A new near-linear time algorithm for k-nearest neighbor search using a compressed cover tree
Yury Elkin, Vitaliy Kurlin
TL;DR
The paper addresses the exact $k$-nearest neighbor problem in metric spaces and introduces a compressed cover tree $\mathcal{T}(R)$ to achieve near-linear time in $\max\{|Q|,|R|\}$. It presents a rigorous construction procedure with time bounds $O((c_m(R))^{8}\cdot \log_2(\Delta(R))\cdot |R|)$ (and $O((c(R))^{12}\cdot \log_2|R|\cdot |R|)$ under alternative constants) and a refined $k$-NN search algorithm that uses a $\lambda$-point and a new break condition to bound iterations, yielding per-query bounds like $O\left((c_m(R))^{10}\cdot \log_2(k)\cdot \log_2(\Delta(R)) + |\bar{B}(q,5d_k(q,R))|\cdot \log_2(k)\right)$ and a fixed-constant version $O\left(\log_2(k)\cdot(\log_2|R|+k)\right)$. The results remove gaps in prior analyses, enabling rigorous near-linear performance for exact $k$-NN on large-scale datasets and informing applications in geometric data science and materials informatics.
Abstract
Given a reference set $R$ of $n$ points and a query set $Q$ of $m$ points in a metric space, this paper studies an important problem of finding $k$-nearest neighbors of every point $q \in Q$ in the set $R$ in a near-linear time.

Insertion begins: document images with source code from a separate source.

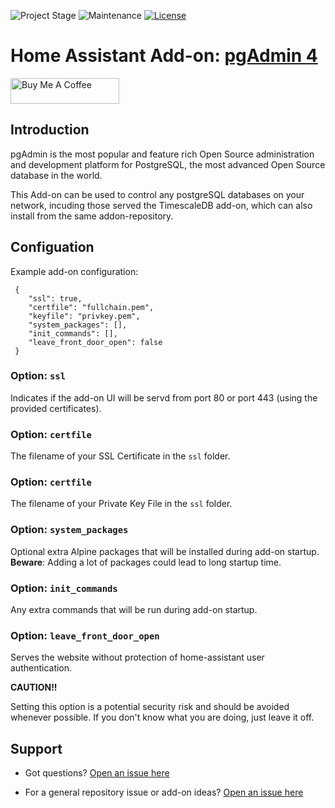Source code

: ![Project Stage][project-stage-shield]
![Maintenance][maintenance-shield]
[![License][license-shield]](https://github.com/expaso/hassos-addon-pgadmin4/blob/main/LICENSE)

# Home Assistant Add-on: [pgAdmin 4](https://www.pgadmin.org/)

<a href="https://www.buymeacoffee.com/expaso" target="_blank"><img src="https://cdn.buymeacoffee.com/buttons/default-orange.png" alt="Buy Me A Coffee" height="41" width="174"></a>

## Introduction

pgAdmin is the most popular and feature rich Open Source administration and development platform for PostgreSQL, the most advanced Open Source database in the world.

This Add-on can be used to control any postgreSQL databases on your network, incuding those served the TimescaleDB add-on, which can also install from the same addon-repository.

## Configuation

Example add-on configuration:

```
 {
    "ssl": true,
    "certfile": "fullchain.pem",
    "keyfile": "privkey.pem",
    "system_packages": [],
    "init_commands": [],
    "leave_front_door_open": false
 }
```

### Option: `ssl`

Indicates if the add-on UI will be servd from port 80 or port 443 (using the provided certificates).

### Option: `certfile`

The filename of your SSL Certificate in the `ssl` folder.

### Option: `certfile`

The filename of your Private Key File in the `ssl` folder.

### Option: `system_packages`

Optional extra Alpine packages that will be installed during add-on startup.
**Beware**: Adding a lot of packages could lead to long startup time.

### Option: `init_commands`

Any extra commands that will be run during add-on startup.

### Option: `leave_front_door_open`

Serves the website without protection of home-assistant user authentication.

**CAUTION!!**

Setting this option is a potential security risk and should be avoided whenever possible.
If you don't know what you are doing, just leave it off.

## Support

- Got questions?
  [Open an issue here][issues]

- For a general repository issue or add-on ideas? [Open an issue here][repo-issues]

[issues]: https://github.com/expaso/hassos-addon-pgadmin4/issues
[repo-issues]: https://github.com/expaso/hassos-addons/issues



[project-stage-shield]: https://img.shields.io/badge/project%20stage-production%20ready-brightgreen.svg
[release-shield]: https://img.shields.io/badge/version-v3.2.0-blue.svg
[release]: https://github.com/expaso/hassos-addon-pgadmin4/tree/v3.2.0
[license-shield]: https://img.shields.io/github/license/expaso/hassos-addon-pgAdmin4.svg
[maintenance-shield]: https://img.shields.io/maintenance/yes/2024.svg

In the paper at ICML 2006, Beygelzimer, Kakade, and Langford introduced a cover tree on $R$ and attempted to prove that this tree can be built in $O(n\log n)$ time while the nearest neighbor search can be done in $O(n\log m)$ time with a hidden dimensionality factor. This paper fills a substantial gap in the past proofs of time complexity by defining a simpler compressed cover tree on the reference set $R$. The first new algorithm constructs a compressed cover tree in $O(n \log n)$ time. The second new algorithm finds all $k$-nearest neighbors of all points from $Q$ using a compressed cover tree in time $O(m(k+\log n)\log k)$ with a hidden dimensionality factor depending on point distributions of the given sets $R,Q$ but not on their sizes.